Where the listing below reaches the line containing "do 10, i=1,n,4", start writing out lines exactly, and stop once the line containing "cutting the number" has been written.

Working data:

※

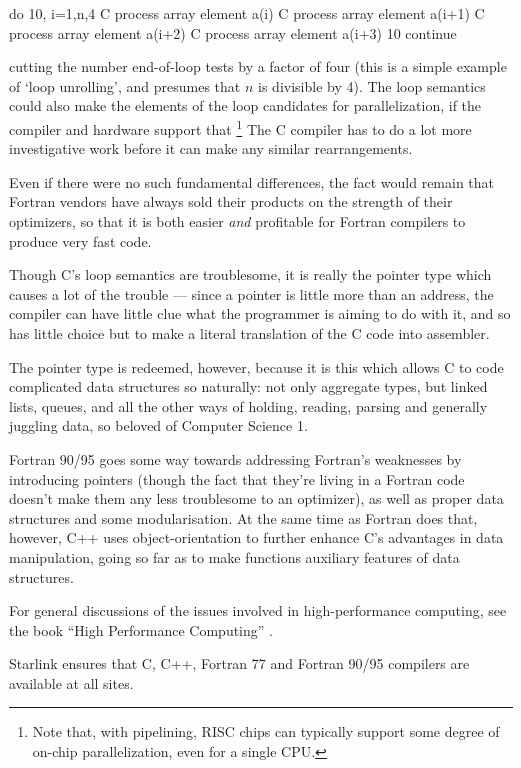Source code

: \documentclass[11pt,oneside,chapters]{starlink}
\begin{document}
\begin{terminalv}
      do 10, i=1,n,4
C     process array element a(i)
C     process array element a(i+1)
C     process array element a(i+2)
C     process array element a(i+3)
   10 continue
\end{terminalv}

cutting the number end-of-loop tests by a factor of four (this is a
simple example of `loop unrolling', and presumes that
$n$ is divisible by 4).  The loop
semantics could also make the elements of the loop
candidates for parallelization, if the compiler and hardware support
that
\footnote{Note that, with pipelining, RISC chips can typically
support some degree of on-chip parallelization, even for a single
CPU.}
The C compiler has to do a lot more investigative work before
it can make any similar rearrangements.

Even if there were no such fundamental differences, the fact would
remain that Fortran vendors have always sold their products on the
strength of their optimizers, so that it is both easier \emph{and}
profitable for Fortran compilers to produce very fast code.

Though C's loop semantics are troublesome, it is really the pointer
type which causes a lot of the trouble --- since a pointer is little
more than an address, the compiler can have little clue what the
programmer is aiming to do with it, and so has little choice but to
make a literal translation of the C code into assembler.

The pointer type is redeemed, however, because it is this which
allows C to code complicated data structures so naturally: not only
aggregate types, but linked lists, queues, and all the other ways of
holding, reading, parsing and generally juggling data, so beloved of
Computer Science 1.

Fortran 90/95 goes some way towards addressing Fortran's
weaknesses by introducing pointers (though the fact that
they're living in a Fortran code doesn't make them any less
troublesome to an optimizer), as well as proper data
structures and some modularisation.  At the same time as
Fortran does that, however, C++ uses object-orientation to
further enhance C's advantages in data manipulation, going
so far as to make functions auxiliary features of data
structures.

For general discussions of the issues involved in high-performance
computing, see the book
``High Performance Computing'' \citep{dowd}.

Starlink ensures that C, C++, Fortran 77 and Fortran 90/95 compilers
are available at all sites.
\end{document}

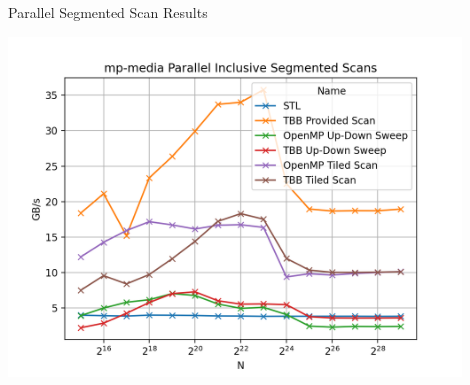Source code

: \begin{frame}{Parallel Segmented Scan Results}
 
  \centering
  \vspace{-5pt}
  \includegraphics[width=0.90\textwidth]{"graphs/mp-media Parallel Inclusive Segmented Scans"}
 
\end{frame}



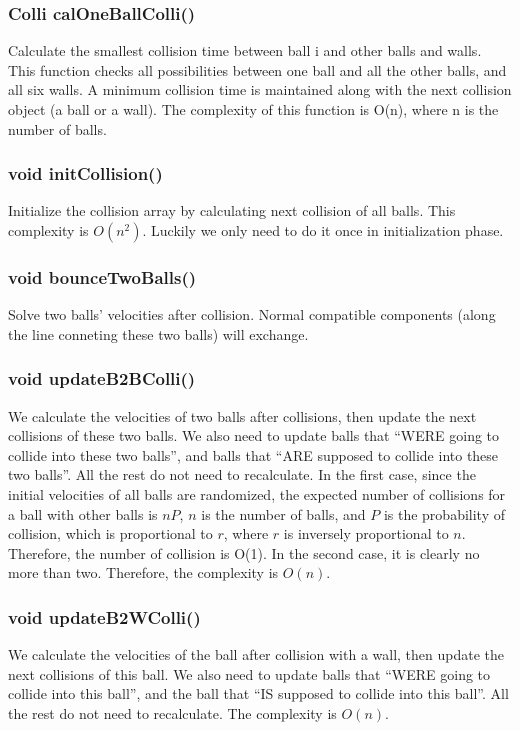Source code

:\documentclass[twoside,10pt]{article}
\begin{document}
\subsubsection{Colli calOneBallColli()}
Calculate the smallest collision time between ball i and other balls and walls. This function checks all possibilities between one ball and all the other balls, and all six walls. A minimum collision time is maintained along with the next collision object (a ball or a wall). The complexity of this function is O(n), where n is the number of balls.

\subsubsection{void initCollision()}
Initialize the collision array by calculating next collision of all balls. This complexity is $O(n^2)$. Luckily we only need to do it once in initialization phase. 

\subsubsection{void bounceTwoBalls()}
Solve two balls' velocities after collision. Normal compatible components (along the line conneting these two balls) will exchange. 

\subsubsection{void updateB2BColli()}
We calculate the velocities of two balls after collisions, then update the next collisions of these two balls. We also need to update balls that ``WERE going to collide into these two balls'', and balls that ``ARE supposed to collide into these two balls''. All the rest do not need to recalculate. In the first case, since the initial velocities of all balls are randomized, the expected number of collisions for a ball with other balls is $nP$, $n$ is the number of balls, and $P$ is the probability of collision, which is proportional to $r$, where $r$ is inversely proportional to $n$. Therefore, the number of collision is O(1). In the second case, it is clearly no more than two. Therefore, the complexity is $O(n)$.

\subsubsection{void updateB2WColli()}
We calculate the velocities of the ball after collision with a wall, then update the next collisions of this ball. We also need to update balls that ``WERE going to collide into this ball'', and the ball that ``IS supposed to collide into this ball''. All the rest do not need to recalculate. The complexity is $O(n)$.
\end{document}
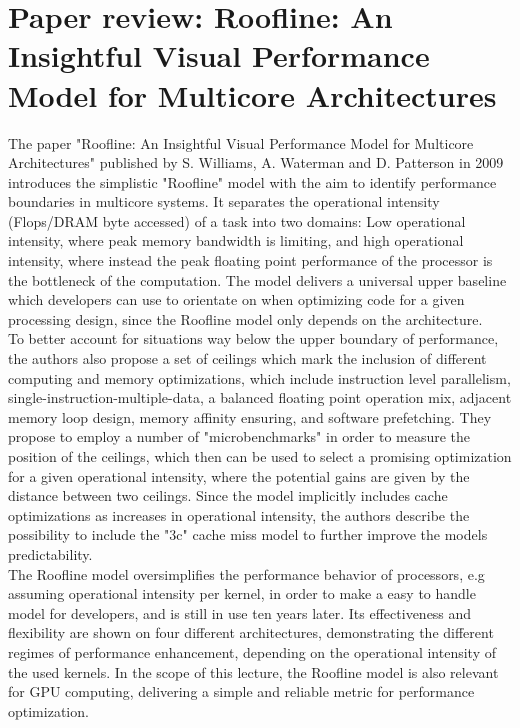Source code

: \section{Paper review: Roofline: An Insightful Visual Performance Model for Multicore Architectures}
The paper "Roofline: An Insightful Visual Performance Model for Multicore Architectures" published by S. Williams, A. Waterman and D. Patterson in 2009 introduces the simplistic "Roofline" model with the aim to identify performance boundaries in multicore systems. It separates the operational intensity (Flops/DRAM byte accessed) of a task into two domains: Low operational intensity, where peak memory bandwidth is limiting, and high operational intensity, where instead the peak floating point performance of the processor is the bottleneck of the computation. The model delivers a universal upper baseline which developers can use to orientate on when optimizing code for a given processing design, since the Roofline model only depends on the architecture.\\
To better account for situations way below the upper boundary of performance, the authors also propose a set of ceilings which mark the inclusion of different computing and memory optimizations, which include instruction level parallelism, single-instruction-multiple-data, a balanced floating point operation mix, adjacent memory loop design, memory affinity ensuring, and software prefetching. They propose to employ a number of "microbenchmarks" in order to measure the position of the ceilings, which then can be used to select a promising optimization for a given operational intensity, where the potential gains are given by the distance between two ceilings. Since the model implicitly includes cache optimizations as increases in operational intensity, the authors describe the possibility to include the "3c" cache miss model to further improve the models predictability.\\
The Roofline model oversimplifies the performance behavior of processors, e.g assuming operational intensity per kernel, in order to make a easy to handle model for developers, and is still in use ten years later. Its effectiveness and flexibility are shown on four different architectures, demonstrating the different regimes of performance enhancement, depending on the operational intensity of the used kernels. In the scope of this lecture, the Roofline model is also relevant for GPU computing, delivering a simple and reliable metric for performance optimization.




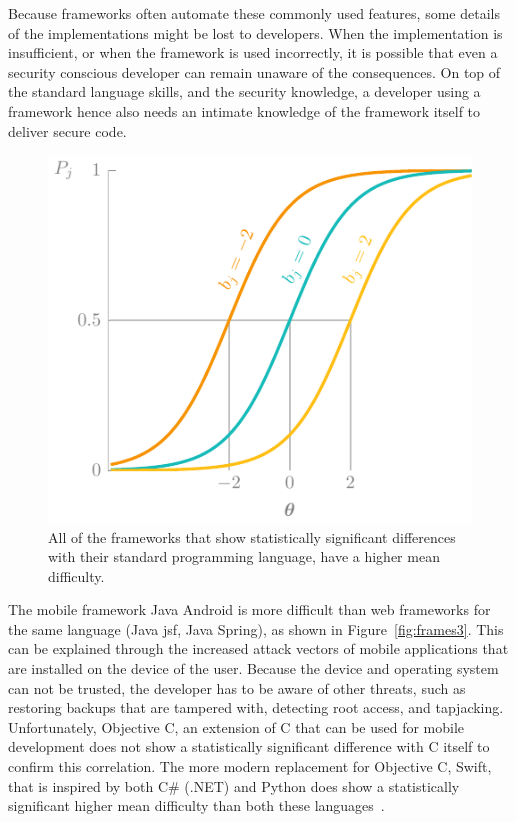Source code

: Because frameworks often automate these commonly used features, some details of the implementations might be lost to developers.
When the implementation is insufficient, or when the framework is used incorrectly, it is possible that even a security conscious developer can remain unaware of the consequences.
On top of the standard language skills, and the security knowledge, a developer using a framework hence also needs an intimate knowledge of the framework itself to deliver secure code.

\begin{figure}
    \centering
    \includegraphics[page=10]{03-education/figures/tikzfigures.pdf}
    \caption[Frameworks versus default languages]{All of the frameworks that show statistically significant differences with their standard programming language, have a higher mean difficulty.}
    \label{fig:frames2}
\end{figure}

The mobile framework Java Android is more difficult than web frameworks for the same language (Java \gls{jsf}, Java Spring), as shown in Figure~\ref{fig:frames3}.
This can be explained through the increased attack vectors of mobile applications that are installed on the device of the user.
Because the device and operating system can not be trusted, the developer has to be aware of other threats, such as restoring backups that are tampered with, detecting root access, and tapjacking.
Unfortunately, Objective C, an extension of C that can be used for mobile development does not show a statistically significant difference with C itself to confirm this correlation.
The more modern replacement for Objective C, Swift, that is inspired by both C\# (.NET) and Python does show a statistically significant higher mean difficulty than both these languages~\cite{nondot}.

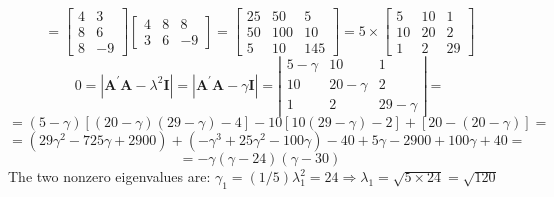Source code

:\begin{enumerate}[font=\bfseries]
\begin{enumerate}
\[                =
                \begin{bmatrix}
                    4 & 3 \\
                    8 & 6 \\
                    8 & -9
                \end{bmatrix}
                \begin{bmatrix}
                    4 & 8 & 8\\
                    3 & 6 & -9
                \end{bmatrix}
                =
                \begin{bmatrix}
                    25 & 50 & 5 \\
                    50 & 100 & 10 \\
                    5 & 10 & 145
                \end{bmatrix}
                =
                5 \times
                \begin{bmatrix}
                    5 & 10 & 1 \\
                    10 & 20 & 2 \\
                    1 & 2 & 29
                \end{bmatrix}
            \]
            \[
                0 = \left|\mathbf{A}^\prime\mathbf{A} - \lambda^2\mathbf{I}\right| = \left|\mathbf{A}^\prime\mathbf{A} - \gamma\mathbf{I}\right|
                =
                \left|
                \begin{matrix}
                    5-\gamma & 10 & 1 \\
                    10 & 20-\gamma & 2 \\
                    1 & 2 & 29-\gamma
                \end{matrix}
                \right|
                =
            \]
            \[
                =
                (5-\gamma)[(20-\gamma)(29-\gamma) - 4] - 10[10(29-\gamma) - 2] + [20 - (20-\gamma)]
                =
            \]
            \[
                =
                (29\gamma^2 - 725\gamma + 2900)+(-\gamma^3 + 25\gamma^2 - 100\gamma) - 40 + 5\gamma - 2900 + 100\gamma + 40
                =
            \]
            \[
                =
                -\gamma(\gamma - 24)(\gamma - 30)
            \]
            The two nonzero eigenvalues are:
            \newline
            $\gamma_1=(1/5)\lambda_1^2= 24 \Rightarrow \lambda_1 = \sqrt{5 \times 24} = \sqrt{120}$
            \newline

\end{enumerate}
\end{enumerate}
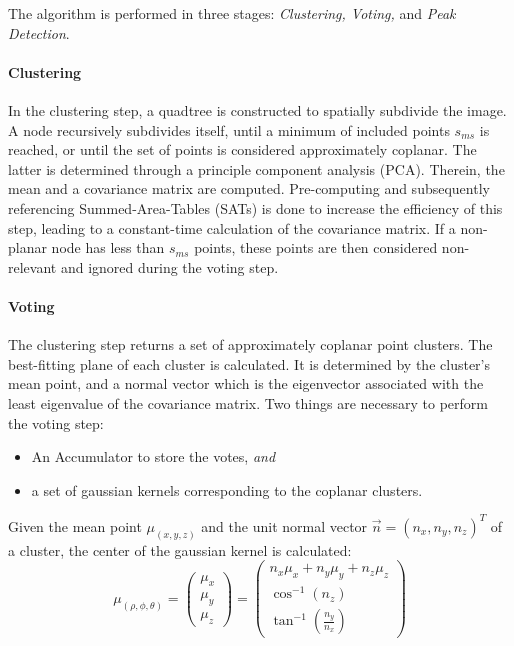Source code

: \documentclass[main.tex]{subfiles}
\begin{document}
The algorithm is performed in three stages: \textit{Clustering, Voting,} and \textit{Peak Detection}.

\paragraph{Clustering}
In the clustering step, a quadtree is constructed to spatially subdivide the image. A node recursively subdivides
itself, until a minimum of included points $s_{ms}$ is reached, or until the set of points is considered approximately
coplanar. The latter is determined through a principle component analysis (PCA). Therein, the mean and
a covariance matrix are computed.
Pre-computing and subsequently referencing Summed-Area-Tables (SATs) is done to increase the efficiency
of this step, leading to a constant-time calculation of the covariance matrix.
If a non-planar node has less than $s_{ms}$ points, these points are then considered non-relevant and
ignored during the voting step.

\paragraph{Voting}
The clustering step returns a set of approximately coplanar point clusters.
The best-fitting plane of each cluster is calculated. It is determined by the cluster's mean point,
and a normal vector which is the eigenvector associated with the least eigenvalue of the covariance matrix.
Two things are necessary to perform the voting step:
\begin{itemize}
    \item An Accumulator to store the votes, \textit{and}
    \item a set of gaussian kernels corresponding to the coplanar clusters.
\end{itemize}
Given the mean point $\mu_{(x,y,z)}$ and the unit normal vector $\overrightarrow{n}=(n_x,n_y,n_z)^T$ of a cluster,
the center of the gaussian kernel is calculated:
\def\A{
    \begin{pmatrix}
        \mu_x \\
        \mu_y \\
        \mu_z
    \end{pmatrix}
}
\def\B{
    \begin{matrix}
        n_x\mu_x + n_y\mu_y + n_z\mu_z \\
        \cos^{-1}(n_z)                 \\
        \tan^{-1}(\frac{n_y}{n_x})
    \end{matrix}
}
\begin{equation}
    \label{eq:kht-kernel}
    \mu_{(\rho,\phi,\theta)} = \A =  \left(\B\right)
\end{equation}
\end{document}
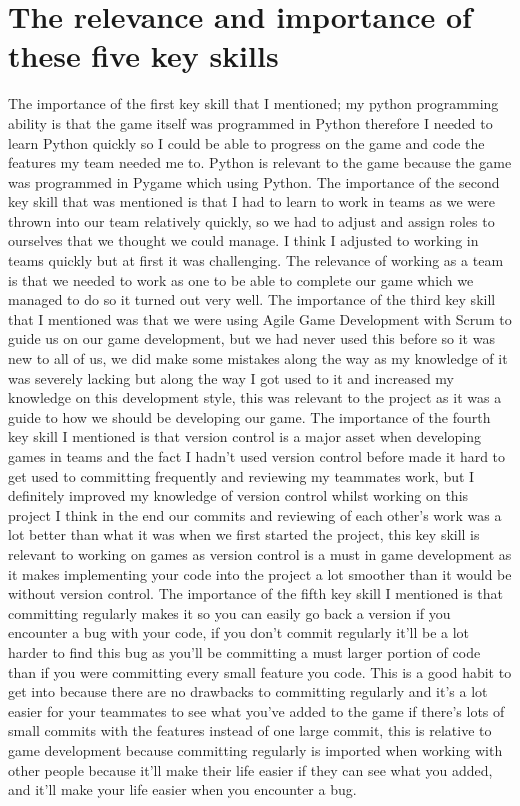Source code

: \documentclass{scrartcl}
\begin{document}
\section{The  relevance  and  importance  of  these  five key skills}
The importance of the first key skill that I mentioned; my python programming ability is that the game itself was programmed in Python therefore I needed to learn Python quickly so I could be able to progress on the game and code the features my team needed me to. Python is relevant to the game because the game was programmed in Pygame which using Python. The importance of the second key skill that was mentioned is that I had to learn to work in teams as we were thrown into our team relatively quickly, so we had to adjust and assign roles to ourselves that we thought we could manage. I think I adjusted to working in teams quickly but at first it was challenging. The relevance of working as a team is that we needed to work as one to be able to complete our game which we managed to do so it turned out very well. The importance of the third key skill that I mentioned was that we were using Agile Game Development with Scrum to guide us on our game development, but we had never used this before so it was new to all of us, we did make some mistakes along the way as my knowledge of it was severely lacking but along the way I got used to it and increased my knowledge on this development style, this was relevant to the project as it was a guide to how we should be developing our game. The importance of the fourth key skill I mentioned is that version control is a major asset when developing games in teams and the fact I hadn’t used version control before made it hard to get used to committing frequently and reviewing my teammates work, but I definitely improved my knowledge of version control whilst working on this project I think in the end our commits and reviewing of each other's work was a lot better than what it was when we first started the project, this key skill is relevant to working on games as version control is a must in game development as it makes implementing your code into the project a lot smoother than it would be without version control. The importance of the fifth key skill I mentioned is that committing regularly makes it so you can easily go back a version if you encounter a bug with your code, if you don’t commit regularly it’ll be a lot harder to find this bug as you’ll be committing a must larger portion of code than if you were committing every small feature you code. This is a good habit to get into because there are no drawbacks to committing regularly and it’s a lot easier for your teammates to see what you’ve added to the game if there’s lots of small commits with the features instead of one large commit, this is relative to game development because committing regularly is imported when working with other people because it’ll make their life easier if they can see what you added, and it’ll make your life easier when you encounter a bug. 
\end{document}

※

Exercise result:
      do 10, i=1,n,4
C     process array element a(i)
C     process array element a(i+1)
C     process array element a(i+2)
C     process array element a(i+3)
   10 continue
\end{terminalv}

cutting the number end-of-loop tests by a factor of four (this is a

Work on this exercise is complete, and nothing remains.